How to complete this task — Would you please copy each line below that includes the string "should"?

Supplied data —
○ ○ ○

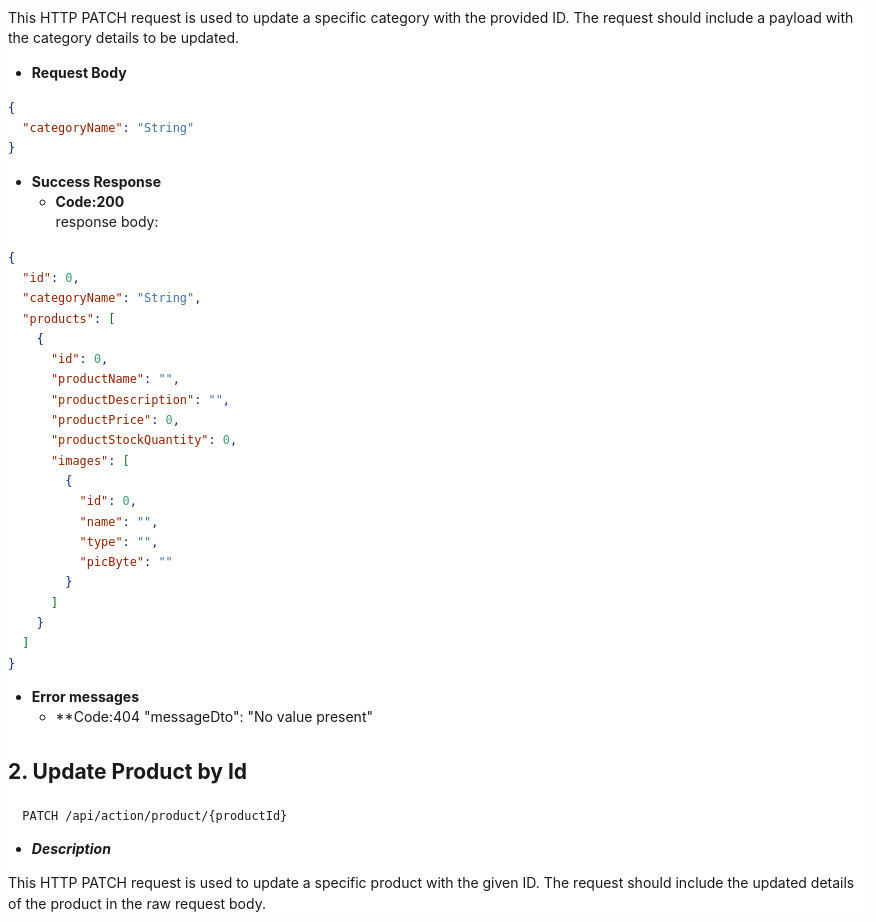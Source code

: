 This HTTP PATCH request is used to update a specific category with the provided ID. The request should include a payload with the category details to be updated.

* **Request Body**
```json
{
  "categoryName": "String"
}

```

* **Success Response**
    * **Code:200**
      <br>
      response body:
```json
{
  "id": 0,
  "categoryName": "String",
  "products": [
    {
      "id": 0,
      "productName": "",
      "productDescription": "",
      "productPrice": 0,
      "productStockQuantity": 0,
      "images": [
        {
          "id": 0,
          "name": "",
          "type": "",
          "picByte": ""
        }
      ]
    }
  ]
}

```

* **Error messages**
    * **Code:404
      "messageDto": "No value present"

## 2. Update Product by Id

```http
  PATCH /api/action/product/{productId}
```

* ***Description***

This HTTP PATCH request is used to update a specific product with the given ID. The request should include the updated details of the product in the raw request body.
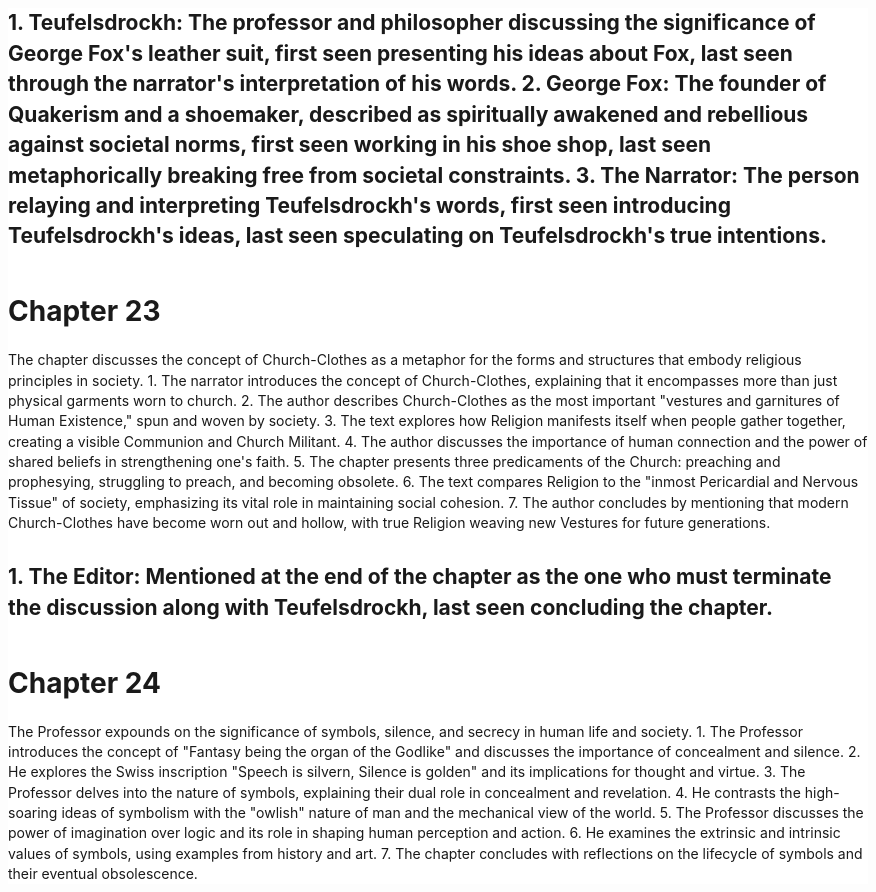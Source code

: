<characters>1. Teufelsdrockh: The professor and philosopher discussing the significance of George Fox's leather suit, first seen presenting his ideas about Fox, last seen through the narrator's interpretation of his words.
2. George Fox: The founder of Quakerism and a shoemaker, described as spiritually awakened and rebellious against societal norms, first seen working in his shoe shop, last seen metaphorically breaking free from societal constraints.
3. The Narrator: The person relaying and interpreting Teufelsdrockh's words, first seen introducing Teufelsdrockh's ideas, last seen speculating on Teufelsdrockh's true intentions.</characters>
----------------
# Chapter 23
<synopsis>
The chapter discusses the concept of Church-Clothes as a metaphor for the forms and structures that embody religious principles in society.
</synopsis>

<events>
1. The narrator introduces the concept of Church-Clothes, explaining that it encompasses more than just physical garments worn to church.
2. The author describes Church-Clothes as the most important "vestures and garnitures of Human Existence," spun and woven by society.
3. The text explores how Religion manifests itself when people gather together, creating a visible Communion and Church Militant.
4. The author discusses the importance of human connection and the power of shared beliefs in strengthening one's faith.
5. The chapter presents three predicaments of the Church: preaching and prophesying, struggling to preach, and becoming obsolete.
6. The text compares Religion to the "inmost Pericardial and Nervous Tissue" of society, emphasizing its vital role in maintaining social cohesion.
7. The author concludes by mentioning that modern Church-Clothes have become worn out and hollow, with true Religion weaving new Vestures for future generations.
</events>

<characters>1. The Editor: Mentioned at the end of the chapter as the one who must terminate the discussion along with Teufelsdrockh, last seen concluding the chapter.</characters>
----------------
# Chapter 24
<synopsis>
The Professor expounds on the significance of symbols, silence, and secrecy in human life and society.
</synopsis>

<events>
1. The Professor introduces the concept of "Fantasy being the organ of the Godlike" and discusses the importance of concealment and silence.
2. He explores the Swiss inscription "Speech is silvern, Silence is golden" and its implications for thought and virtue.
3. The Professor delves into the nature of symbols, explaining their dual role in concealment and revelation.
4. He contrasts the high-soaring ideas of symbolism with the "owlish" nature of man and the mechanical view of the world.
5. The Professor discusses the power of imagination over logic and its role in shaping human perception and action.
6. He examines the extrinsic and intrinsic values of symbols, using examples from history and art.
7. The chapter concludes with reflections on the lifecycle of symbols and their eventual obsolescence.
</events>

○ ○ ○

Finished task —
: This HTTP PATCH request is used to update a specific category with the provided ID. The request should include a payload with the category details to be updated.
This HTTP PATCH request is used to update a specific product with the given ID. The request should include the updated details of the product in the raw request body.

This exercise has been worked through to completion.